▶ _Given information_
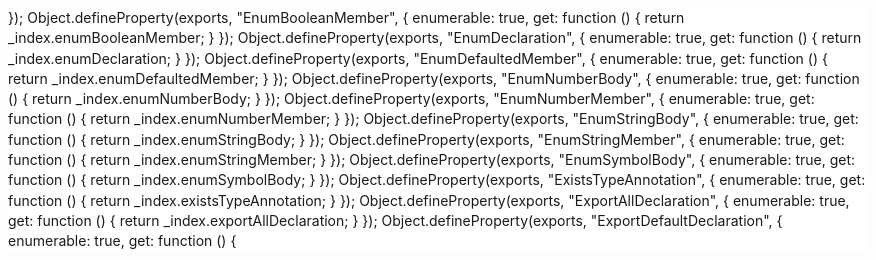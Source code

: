 });
Object.defineProperty(exports, "EnumBooleanMember", {
  enumerable: true,
  get: function () {
    return _index.enumBooleanMember;
  }
});
Object.defineProperty(exports, "EnumDeclaration", {
  enumerable: true,
  get: function () {
    return _index.enumDeclaration;
  }
});
Object.defineProperty(exports, "EnumDefaultedMember", {
  enumerable: true,
  get: function () {
    return _index.enumDefaultedMember;
  }
});
Object.defineProperty(exports, "EnumNumberBody", {
  enumerable: true,
  get: function () {
    return _index.enumNumberBody;
  }
});
Object.defineProperty(exports, "EnumNumberMember", {
  enumerable: true,
  get: function () {
    return _index.enumNumberMember;
  }
});
Object.defineProperty(exports, "EnumStringBody", {
  enumerable: true,
  get: function () {
    return _index.enumStringBody;
  }
});
Object.defineProperty(exports, "EnumStringMember", {
  enumerable: true,
  get: function () {
    return _index.enumStringMember;
  }
});
Object.defineProperty(exports, "EnumSymbolBody", {
  enumerable: true,
  get: function () {
    return _index.enumSymbolBody;
  }
});
Object.defineProperty(exports, "ExistsTypeAnnotation", {
  enumerable: true,
  get: function () {
    return _index.existsTypeAnnotation;
  }
});
Object.defineProperty(exports, "ExportAllDeclaration", {
  enumerable: true,
  get: function () {
    return _index.exportAllDeclaration;
  }
});
Object.defineProperty(exports, "ExportDefaultDeclaration", {
  enumerable: true,
  get: function () {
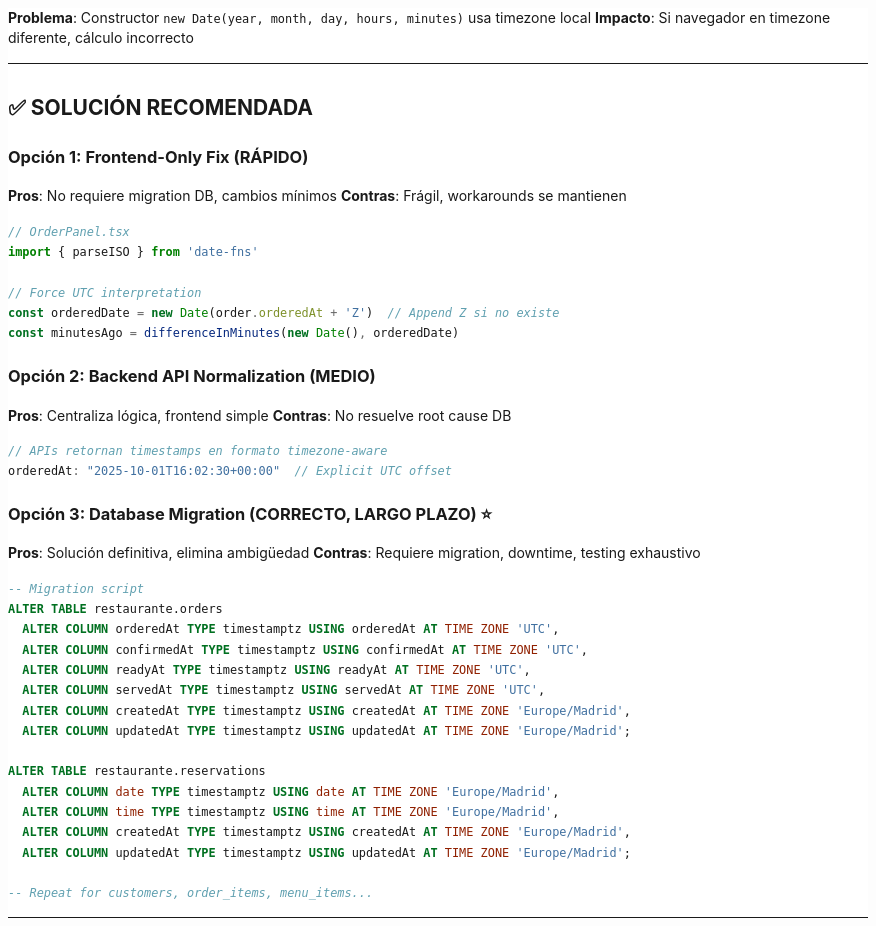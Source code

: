 **Problema**: Constructor `new Date(year, month, day, hours, minutes)` usa timezone local
**Impacto**: Si navegador en timezone diferente, cálculo incorrecto

---

## ✅ SOLUCIÓN RECOMENDADA

### Opción 1: Frontend-Only Fix (RÁPIDO)
**Pros**: No requiere migration DB, cambios mínimos
**Contras**: Frágil, workarounds se mantienen

```typescript
// OrderPanel.tsx
import { parseISO } from 'date-fns'

// Force UTC interpretation
const orderedDate = new Date(order.orderedAt + 'Z')  // Append Z si no existe
const minutesAgo = differenceInMinutes(new Date(), orderedDate)
```

### Opción 2: Backend API Normalization (MEDIO)
**Pros**: Centraliza lógica, frontend simple
**Contras**: No resuelve root cause DB

```typescript
// APIs retornan timestamps en formato timezone-aware
orderedAt: "2025-10-01T16:02:30+00:00"  // Explicit UTC offset
```

### Opción 3: Database Migration (CORRECTO, LARGO PLAZO) ⭐
**Pros**: Solución definitiva, elimina ambigüedad
**Contras**: Requiere migration, downtime, testing exhaustivo

```sql
-- Migration script
ALTER TABLE restaurante.orders
  ALTER COLUMN orderedAt TYPE timestamptz USING orderedAt AT TIME ZONE 'UTC',
  ALTER COLUMN confirmedAt TYPE timestamptz USING confirmedAt AT TIME ZONE 'UTC',
  ALTER COLUMN readyAt TYPE timestamptz USING readyAt AT TIME ZONE 'UTC',
  ALTER COLUMN servedAt TYPE timestamptz USING servedAt AT TIME ZONE 'UTC',
  ALTER COLUMN createdAt TYPE timestamptz USING createdAt AT TIME ZONE 'Europe/Madrid',
  ALTER COLUMN updatedAt TYPE timestamptz USING updatedAt AT TIME ZONE 'Europe/Madrid';

ALTER TABLE restaurante.reservations
  ALTER COLUMN date TYPE timestamptz USING date AT TIME ZONE 'Europe/Madrid',
  ALTER COLUMN time TYPE timestamptz USING time AT TIME ZONE 'Europe/Madrid',
  ALTER COLUMN createdAt TYPE timestamptz USING createdAt AT TIME ZONE 'Europe/Madrid',
  ALTER COLUMN updatedAt TYPE timestamptz USING updatedAt AT TIME ZONE 'Europe/Madrid';

-- Repeat for customers, order_items, menu_items...
```

---

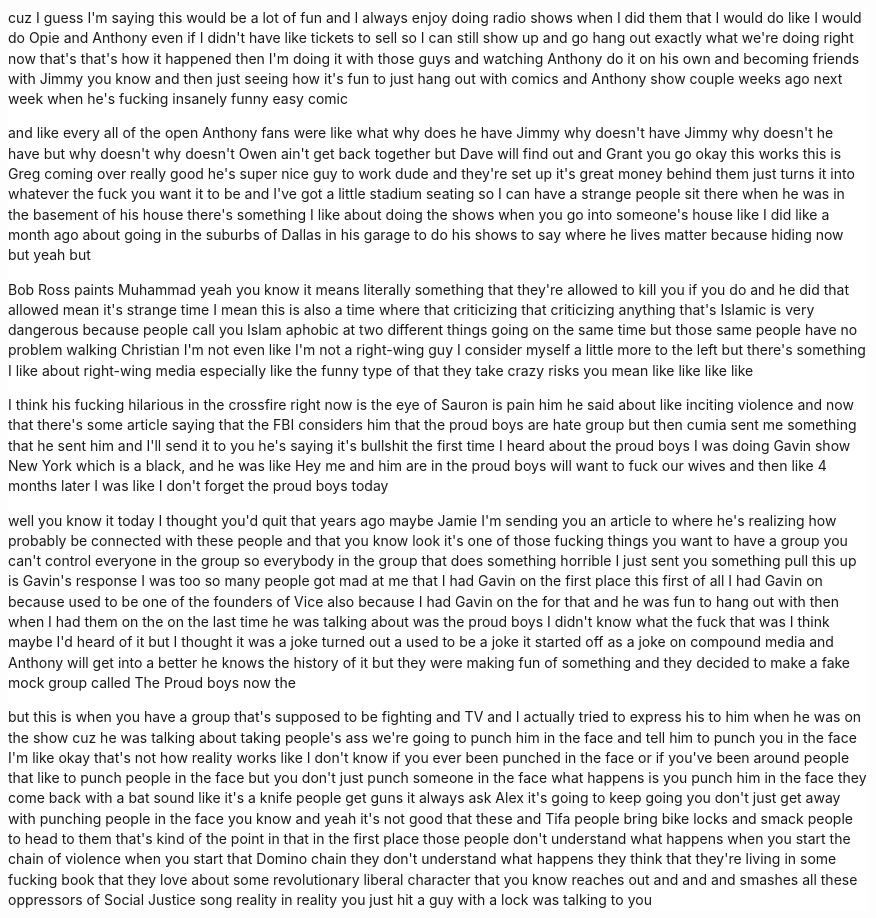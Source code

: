 <timemark seconds="7309" />

cuz I guess I'm saying this would be a lot of fun and I always enjoy doing radio shows when I did them that I would do like I would do Opie and Anthony even if I didn't have like tickets to sell so I can still show up and go hang out exactly what we're doing right now that's that's how it happened then I'm doing it with those guys and watching Anthony do it on his own and becoming friends with Jimmy you know and then just seeing how it's fun to just hang out with comics and Anthony show couple weeks ago next week when he's fucking insanely funny easy comic

<timemark seconds="7369" />

and like every all of the open Anthony fans were like what why does he have Jimmy why doesn't have Jimmy why doesn't he have but why doesn't why doesn't Owen ain't get back together but Dave will find out and Grant you go okay this works this is Greg coming over really good he's super nice guy to work dude and they're set up it's great money behind them just turns it into whatever the fuck you want it to be and I've got a little stadium seating so I can have a strange people sit there when he was in the basement of his house there's something I like about doing the shows when you go into someone's house like I did like a month ago about going in the suburbs of Dallas in his garage to do his shows to say where he lives matter because hiding now but yeah but

<timemark seconds="7429" />

Bob Ross paints Muhammad yeah you know it means literally something that they're allowed to kill you if you do and he did that allowed mean it's strange time I mean this is also a time where that criticizing that criticizing anything that's Islamic is very dangerous because people call you Islam aphobic at two different things going on the same time but those same people have no problem walking Christian I'm not even like I'm not a right-wing guy I consider myself a little more to the left but there's something I like about right-wing media especially like the funny type of that they take crazy risks you mean like like like like

<timemark seconds="7489" />

I think his fucking hilarious in the crossfire right now is the eye of Sauron is pain him he said about like inciting violence and now that there's some article saying that the FBI considers him that the proud boys are hate group but then cumia sent me something that he sent him and I'll send it to you he's saying it's bullshit the first time I heard about the proud boys I was doing Gavin show New York which is a black, and he was like Hey me and him are in the proud boys will want to fuck our wives and then like 4 months later I was like I don't forget the proud boys today

<timemark seconds="7544" />

well you know it today I thought you'd quit that years ago maybe Jamie I'm sending you an article to where he's realizing how probably be connected with these people and that you know look it's one of those fucking things you want to have a group you can't control everyone in the group so everybody in the group that does something horrible I just sent you something pull this up is Gavin's response I was too so many people got mad at me that I had Gavin on the first place this first of all I had Gavin on because used to be one of the founders of Vice also because I had Gavin on the for that and he was fun to hang out with then when I had them on the on the last time he was talking about was the proud boys I didn't know what the fuck that was I think maybe I'd heard of it but I thought it was a joke turned out a used to be a joke it started off as a joke on compound media and Anthony will get into a better he knows the history of it but they were making fun of something and they decided to make a fake mock group called The Proud boys now the

<timemark seconds="7604" />

but this is when you have a group that's supposed to be fighting and TV and I actually tried to express his to him when he was on the show cuz he was talking about taking people's ass we're going to punch him in the face and tell him to punch you in the face I'm like okay that's not how reality works like I don't know if you ever been punched in the face or if you've been around people that like to punch people in the face but you don't just punch someone in the face what happens is you punch him in the face they come back with a bat sound like it's a knife people get guns it always ask Alex it's going to keep going you don't just get away with punching people in the face you know and yeah it's not good that these and Tifa people bring bike locks and smack people to head to them that's kind of the point in that in the first place those people don't understand what happens when you start the chain of violence when you start that Domino chain they don't understand what happens they think that they're living in some fucking book that they love about some revolutionary liberal character that you know reaches out and and and smashes all these oppressors of Social Justice song reality in reality you just hit a guy with a lock was talking to you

▶ _Exercise description_
Answer with a single number, the count of lines above that contain "return".

▶ _Solution to this exercise_
10